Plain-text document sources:

================

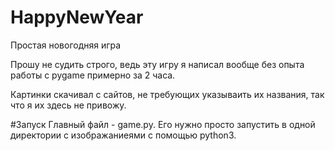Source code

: # HappyNewYear
Простая новогодняя игра

Прошу не судить строго, ведь эту игру я написал вообще без опыта работы с pygame примерно за 2 часа.

Картинки скачивал с сайтов, не требующих указываить их названия, так что я их здесь не привожу.

#Запуск
Главный файл - game.py. Его нужно просто запустить в одной директории с изображаниеями с помощью python3.
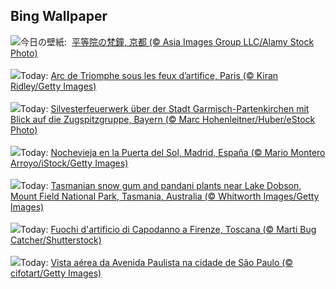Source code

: ## Bing Wallpaper
![](https://www.bing.com/th?id=OHR.Omisoka2024_JA-JP6408751475_UHD.jpg&w=1000)今日の壁紙: &nbsp;[平等院の梵鐘, 京都 (© Asia Images Group LLC/Alamy Stock Photo)](https://www.bing.com/th?id=OHR.Omisoka2024_JA-JP6408751475_UHD.jpg)
<br><br/>
![](https://www.bing.com/th?id=OHR.ParisNewYearEve_FR-FR3084713180_UHD.jpg&w=1000)Today: [Arc de Triomphe sous les feux d’artifice, Paris (© Kiran Ridley/Getty Images)](https://www.bing.com/th?id=OHR.ParisNewYearEve_FR-FR3084713180_UHD.jpg)
<br><br/>
![](https://www.bing.com/th?id=OHR.BavariaNewYearsEveFireworks_DE-DE4504129944_UHD.jpg&w=1000)Today: [Silvesterfeuerwerk über der Stadt Garmisch-Partenkirchen mit Blick auf die Zugspitzgruppe, Bayern (© Marc Hohenleitner/Huber/eStock Photo)](https://www.bing.com/th?id=OHR.BavariaNewYearsEveFireworks_DE-DE4504129944_UHD.jpg)
<br><br/>
![](https://www.bing.com/th?id=OHR.NewYearSpain24_ES-ES3801149904_UHD.jpg&w=1000)Today: [Nochevieja en la Puerta del Sol, Madrid, España (© Mario Montero Arroyo/iStock/Getty Images)](https://www.bing.com/th?id=OHR.NewYearSpain24_ES-ES3801149904_UHD.jpg)
<br><br/>
![](https://www.bing.com/th?id=OHR.MountFieldNP_EN-GB1514220907_UHD.jpg&w=1000)Today: [Tasmanian snow gum and pandani plants near Lake Dobson, Mount Field National Park, Tasmania, Australia (© Whitworth Images/Getty Images)](https://www.bing.com/th?id=OHR.MountFieldNP_EN-GB1514220907_UHD.jpg)
<br><br/>
![](https://www.bing.com/th?id=OHR.CapodannoFirenze_IT-IT8277886621_UHD.jpg&w=1000)Today: [Fuochi d'artificio di Capodanno a Firenze, Toscana (© Marti Bug Catcher/Shutterstock)](https://www.bing.com/th?id=OHR.CapodannoFirenze_IT-IT8277886621_UHD.jpg)
<br><br/>
![](https://www.bing.com/th?id=OHR.CorridadeSaoSilvestre_PT-BR4824975840_UHD.jpg&w=1000)Today: [Vista aérea da Avenida Paulista na cidade de São Paulo (© cifotart/Getty Images)](https://www.bing.com/th?id=OHR.CorridadeSaoSilvestre_PT-BR4824975840_UHD.jpg)
<br><br/>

================

● Exercise objective
Only a number is wanted here: the count of lines above that contain the word "Getty".

● Result of the exercise
4